# Would Special Relativity Predict Time Dilation of a Geostationary Satellite Compared to an Observer on Earth?

Consider a geostationary satellite at some arbitrary distance above the Earth's equator and consider a person directly below it, standing on the Earth's equator. Both satellite and person exist on the same radial line.

General relativity tells us that the observer on the Earth will experience time dilation due to being further inside the gravitational well. This will slow the person's clock relative to the satellites clock.

However, would it be correct to say that, since the satellite has greater linear velocity (it's further out and rotating with the same angular velocity as the person on Earth), we should be taking into account special relativity, which would cause a time dilation of the satellites clock relative to the person's clock? Therefore there would be two competing time dilations, that of the satellites clock and that of the person's clock, and the actual time difference between the clocks must take both effects into account.

I've had counter suggestions, saying that since both observers are stationary relative to each other in the rotating frame, special relativity doesn't play a role when comparing the satellites clock to that of the person.

Yes, both special relativity and general relativity have to be taken into account. The total time dilation is given by $$\frac{\text{d}\tau}{\text{d}t} = \sqrt{ \left(1 - \frac{2GM}{rc^2}\right) - \left(1 - \frac{2GM}{rc^2}\right)^{-1}\frac{v^2}{c^2}},$$ where $\text{d}\tau$ is the time measured by a moving clock at radius $r$, and $\text{d}t$ is the coordinate time measured by a hypothetical stationary clock infinitely far from the gravitational field.

For a person standing on the equator, we have $r_\text{eq}=6378\,\text{km}$ and $v_\text{eq}=0.465\,\text{km/s}$, and for a geostationary satellite $r_\text{s} = 42164\,\text{km}$ and $v_\text{s} = 3.074\,\text{km/s}$. This enables you to calculate $\text{d}\tau_\text{eq}/\text{d}t$ and $\text{d}\tau_\text{s}/\text{d}t$, and finally the ratio $\text{d}\tau_\text{eq}/\text{d}\tau_\text{s}$.
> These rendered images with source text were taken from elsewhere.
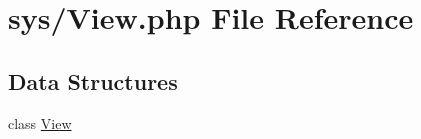 \hypertarget{_view_8php}{}\section{sys/\+View.php File Reference}
\label{_view_8php}
\subsection*{Data Structures}
\begin{DoxyCompactItemize}
\item 
class \hyperlink{class_view}{View}
\end{DoxyCompactItemize}

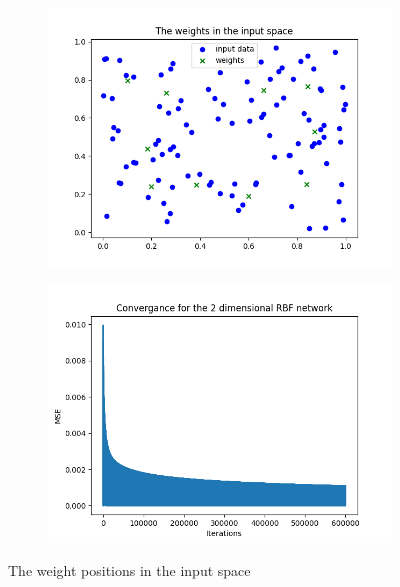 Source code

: \documentclass[a4paper]{article}
\begin{document}
\begin{figure}[ht]
    \centering
    \begin{subfigure}{0.4\textwidth}
        \centering
        \includegraphics[width=\textwidth]{Labs/Lab 2/Steinar/results/weights-cl.png}
    \end{subfigure}
    \hfill
    \begin{subfigure}{0.4\textwidth}
        \centering
        \includegraphics[width=\textwidth]{Labs/Lab 2/Steinar/results/2-dim-convergance.png}
    \end{subfigure}
    \caption{The weight positions in the input space}
    \label{fig:cl-2-dim}
\end{figure}
\end{document}
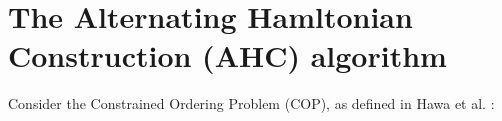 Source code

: \documentclass{elsarticle}
\begin{document}
\begin{comment}
{\color{myOrange}
\begin{itemize}[leftmargin=*]
	\item
	\idone{Lit review, Becker \cite{becker2015}, Lewis \cite{lewis2011} (Lewis TSP method), Hawa \cite{hawa2018}, cite Garraffa \cite{garraffa2016}.}
	\idone{MGPs, cite Lewis \cite{lewis2009}, general formula.}
	\idone{Formal definition COP, vicinal sum constraint.}
	\idone{Example instance $\mathcal{M}$ of COP and possible solution $\mathcal{T}$ using constraint value $\tau = 7$.}
	\idone{Description of subproblem, pack from left to right, minimum scoring distance, single strip problem.}
	\idone{Cite Goulimis \cite{goulimis2004}.}
	\idone{$a_i, b_i, w_i, \mathcal{I}, \mathcal{I}', W, H, \tau, |\mathcal{I}| = n$.}
	\idone{$\tau$ = 70mm approx in industry.}
	\idone{$(a_i, b_i)$, $(b_i, a_i)$ orientations (regular and rotated).}
	\idone{Outermost score widths/elements ignored.}
	\idone{Need to decide order and orientation of items on strip.}
	\idone{$2^{n-1} n!$ distinct orderings, combinatorial explosion.}
	\idone{Show that the subproblem is equivalent to the COP, minimum scoring distance = VSC.}
	\idone{COP/subproblem the strips have infinite width, what if finite width?}
	\idone{Formal defintion of SCSPP, multistrip problem.}
	\idone{Need to decide which strip to pack each item, and \emph{how}, i.e. what order and orientation should the items be in.}
	\idone{BPP special case of SCSPP with $\tau = 0$.}
	\idone{Items can be run through machine individually but extra time/cost.}
	\idone{Two phase approach, EA then postopt, Malaguti \cite{malaguti2008}.}
	\idone{Call the two phase process EAX?}
	\idone{Polynomial-time algorithm for COP Becker \cite{becker2010} Hawa \cite{hawa2018}}
	\idone{Describe rest of paper/layout.}
	\idone{TPP/SDCL ordering still feasible, just not optimal, SCSPP ordering may not be feasible.}
\end{itemize}
}
\end{comment}

\section{The Alternating Hamltonian Construction (AHC) algorithm}
\label{sec:ahc}
\noindent Consider the Constrained Ordering Problem (COP), as defined in Hawa et al. \cite{hawa2018}:
\end{document}
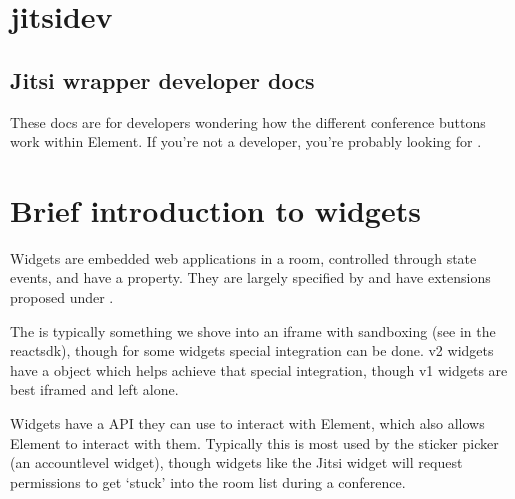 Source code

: \documentclass[letterpaper,10pt,openany,oneside,english]{sphinxmanual}
\begin{document}
\chapter{jitsi\sphinxhyphen{}dev}
\label{\detokenize{jitsi-dev:jitsi-dev}}\label{\detokenize{jitsi-dev::doc}}

\section{Jitsi wrapper developer docs}
\label{\detokenize{jitsi-dev:jitsi-wrapper-developer-docs}}
\sphinxAtStartPar
{}

\sphinxAtStartPar
These docs are for developers wondering how the different conference buttons work
within Element. If you’re not a developer, you’re probably looking for .


\chapter{Brief introduction to widgets}
\label{\detokenize{jitsi-dev:brief-introduction-to-widgets}}
\sphinxAtStartPar
Widgets are embedded web applications in a room, controlled through state events, and
have a  property. They are largely specified by 
and have extensions proposed under .

\sphinxAtStartPar
The  is typically something we shove into an iframe with sandboxing (see 
in the react\sphinxhyphen{}sdk), though for some widgets special integration can be done. v2 widgets
have a  object which helps achieve that special integration, though v1 widgets
are best iframed and left alone.

\sphinxAtStartPar
Widgets have a  API they can use to interact with Element, which also allows
Element to interact with them. Typically this is most used by the sticker picker (an
account\sphinxhyphen{}level widget), though widgets like the Jitsi widget will request permissions to
get ‘stuck’ into the room list during a conference.
\end{document}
See also this post for more details: https://physics.stackexchange.com/a/90764/24142

• Also see Phil Fraundorf's picture showing SR time dilation and GR speedup, and the net effect for various orbits. – John Duffield Apr 7 '15 at 16:03
• Pulsar: "both special relativity and general relativity have to be taken into account." -- That's certainly preferable instead of saying "SR and/or GR predict". However, your formulation gives the impression as if SR should be taken into account in addition to GR. "The total time dilation is given by [...]" -- I wonder (especially) about the meaning of $v$ in your formula. (The OP wrote of "linear velocity" ... this question makes my doubt more precise). "This enables you to calculate [...]" -- Consider giving a value of $\frac{G~M}{c^2}$. – user12262 Apr 7 '15 at 21:32

There is a slight error in the answer by Pulsar that I want to point out. If you are moving in a circular, pure non-radial orbit in a spherically symmetric gravitational field the time dilation is actually:

$$\frac{\text{d}\tau}{\text{d}t} = \sqrt{ 1 - \frac{2GM}{rc^2} - \frac{v^2}{c^2}},$$

However if you are moving in pure radial direction, then as Pulsar writes:

$$\frac{\text{d}\tau}{\text{d}t} = \sqrt{ \left(1 - \frac{2GM}{rc^2}\right) - \left(1 - \frac{2GM}{rc^2}\right)^{-1}\frac{v^2}{c^2}},$$

The difference is in second order so in actual calculations it would not matter much which expression you use in the weak field of our solar system.